2. Stable CLI Interface

The command-line interface remains unchanged regardless of backend changes. New behavior is added by updating adapters, orchestration, and the public protocols, not by adding physics implementations to gwmock.

3. Orchestration Helpers (simulator/, utils/)

The package keeps shared orchestration helpers for deterministic seeds, state tracking, and output layout.

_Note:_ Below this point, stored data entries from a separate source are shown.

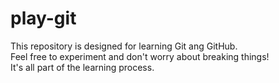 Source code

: # play-git
This repository is designed for learning Git ang GitHub.   
Feel free to experiment and don't worry about breaking things!  
It's all part of the learning process.
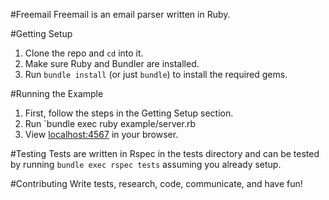 #Freemail
Freemail is an email parser written in Ruby.

#Getting Setup
1. Clone the repo and `cd` into it.
2. Make sure Ruby and Bundler are installed.
3. Run `bundle install` (or just `bundle`) to install the required gems.

#Running the Example
1. First, follow the steps in the Getting Setup section.
2. Run `bundle exec ruby example/server.rb
3. View [localhost:4567](//localhost:4567) in your browser.

#Testing
Tests are written in Rspec in the tests directory and can be tested by running `bundle exec rspec tests` assuming you already setup.

#Contributing
Write tests, research, code, communicate, and have fun! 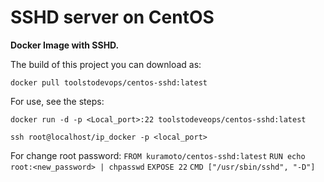 # SSHD server on CentOS

**Docker Image with SSHD.**

The build of this project you can download as:

`` docker pull toolstodevops/centos-sshd:latest ``

For use, see the steps:

`` docker run -d -p <Local_port>:22 toolstodeveops/centos-sshd:latest ``

``ssh root@localhost/ip_docker -p <local_port>``

For change root password:
`` FROM kuramoto/centos-sshd:latest ``
``RUN echo root:<new_password> | chpasswd``
``EXPOSE 22``
``CMD ["/usr/sbin/sshd", "-D"]`` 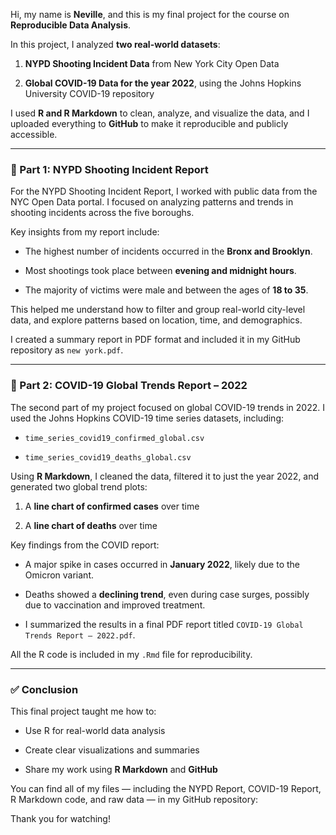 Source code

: Hi, my name is **Neville**, and this is my final project for the course on **Reproducible Data Analysis**.

In this project, I analyzed **two real-world datasets**:

1. **NYPD Shooting Incident Data** from New York City Open Data

2. **Global COVID-19 Data for the year 2022**, using the Johns Hopkins University COVID-19 repository

I used **R and R Markdown** to clean, analyze, and visualize the data, and I uploaded everything to **GitHub** to make it reproducible and publicly accessible.

---

### **🔫 Part 1: NYPD Shooting Incident Report**

For the NYPD Shooting Incident Report, I worked with public data from the NYC Open Data portal. I focused on analyzing patterns and trends in shooting incidents across the five boroughs.

Key insights from my report include:

* The highest number of incidents occurred in the **Bronx and Brooklyn**.

* Most shootings took place between **evening and midnight hours**.

* The majority of victims were male and between the ages of **18 to 35**.

This helped me understand how to filter and group real-world city-level data, and explore patterns based on location, time, and demographics.

I created a summary report in PDF format and included it in my GitHub repository as `new york.pdf`.

---

### **🦠 Part 2: COVID-19 Global Trends Report – 2022**

The second part of my project focused on global COVID-19 trends in 2022\. I used the Johns Hopkins COVID-19 time series datasets, including:

* `time_series_covid19_confirmed_global.csv`

* `time_series_covid19_deaths_global.csv`

Using **R Markdown**, I cleaned the data, filtered it to just the year 2022, and generated two global trend plots:

1. A **line chart of confirmed cases** over time

2. A **line chart of deaths** over time

Key findings from the COVID report:

* A major spike in cases occurred in **January 2022**, likely due to the Omicron variant.

* Deaths showed a **declining trend**, even during case surges, possibly due to vaccination and improved treatment.

* I summarized the results in a final PDF report titled `COVID-19 Global Trends Report – 2022.pdf`.

All the R code is included in my `.Rmd` file for reproducibility.

---

### **✅ Conclusion**

This final project taught me how to:

* Use R for real-world data analysis

* Create clear visualizations and summaries

* Share my work using **R Markdown** and **GitHub**

You can find all of my files — including the NYPD Report, COVID-19 Report, R Markdown code, and raw data — in my GitHub repository:



Thank you for watching\!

These helpers support the adapters, but they are not physics implementations.

Benefits:

  • Deterministic orchestration
  • Clean separation between adapters and backend physics
  • Centralized checkpoint and seed handling
  • Simple to extend without changing the CLI surface

Project Structure

gwmock/
├── __init__.py
├── cli/
│   ├── __init__.py
│   ├── main.py              # Typer CLI entry point
│   ├── simulate.py          # Simulation command
│   ├── batch.py             # Batch helpers
│   ├── merge.py             # Merge helpers
│   ├── config.py            # Configuration utilities
│   ├── validate.py         # Validation helpers
│   ├── adapter_orchestration.py
│   └── simulate_utils.py
├── simulator/
│   ├── __init__.py
│   ├── base.py              # Base Simulator class
│   ├── state.py             # StateAttribute descriptor and checkpoint state helpers
│   └── seeds.py             # Deterministic seed derivation
├── signal/
│   ├── __init__.py
│   └── adapter.py           # Signal adapter
├── noise/
│   ├── __init__.py
│   └── adapter.py           # Noise adapter
├── population/
│   ├── __init__.py
│   └── adapter.py           # Population adapter
├── data/
│   ├── __init__.py
│   └── ...                  # Data utilities
├── monitor/
│   ├── __init__.py
│   └── resource.py          # Resource monitoring helpers
├── repository/
│   ├── __init__.py
│   └── zenodo.py            # Repository metadata helpers
├── utils/
│   ├── __init__.py
│   ├── io.py                # File I/O utilities
│   ├── log.py               # Logging setup
│   ├── random.py            # Random number management
│   ├── download.py          # Download helpers
│   └── validation.py        # Configuration validation
└── version.py               # Version information

Key Components

1. CLI Layer (cli/)

Purpose: User-facing command-line interface

Key files:

  • main.py: Typer application with commands
  • simulate.py: Main simulation command
  • utils/: Configuration loading, checkpointing, templating

Features:

  • Commands: gwmock simulate config.yaml
  • Flags: --overwrite, --dry-run, --metadata
  • Argument validation and help text

2. Simulator Framework (simulator/)

Purpose: Core simulator interface and registration

Key classes:

  • Simulator: Abstract base with state management
  • StateAttribute: Descriptor for state tracking
  • PopulationIterationState: Legacy population checkpoint state for orchestration resume

4. Adapter Layer (signal/, noise/, population/)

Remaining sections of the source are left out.